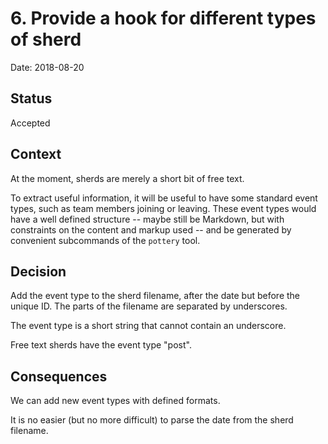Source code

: # 6. Provide a hook for different types of sherd

Date: 2018-08-20

## Status

Accepted

## Context

At the moment, sherds are merely a short bit of free text.

To extract useful information, it will be useful to have some standard event types, such as team members joining or leaving.  These event types would have a well defined structure -- maybe still be Markdown, but with constraints on the content and markup used -- and be generated by convenient subcommands of the `pottery` tool.

## Decision

Add the event type to the sherd filename, after the date but before the unique ID.  The parts of the filename are separated by underscores.

The event type is a short string that cannot contain an underscore.

Free text sherds have the event type "post".


## Consequences

We can add new event types with defined formats.

It is no easier (but no more difficult) to parse the date from the sherd filename.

==*==

What is being asked »
Print the lines of the material, exactly and only, from the line that contains "## Consequences" down to and including the final line.

Answer below »
## Consequences

We can add new event types with defined formats.

It is no easier (but no more difficult) to parse the date from the sherd filename.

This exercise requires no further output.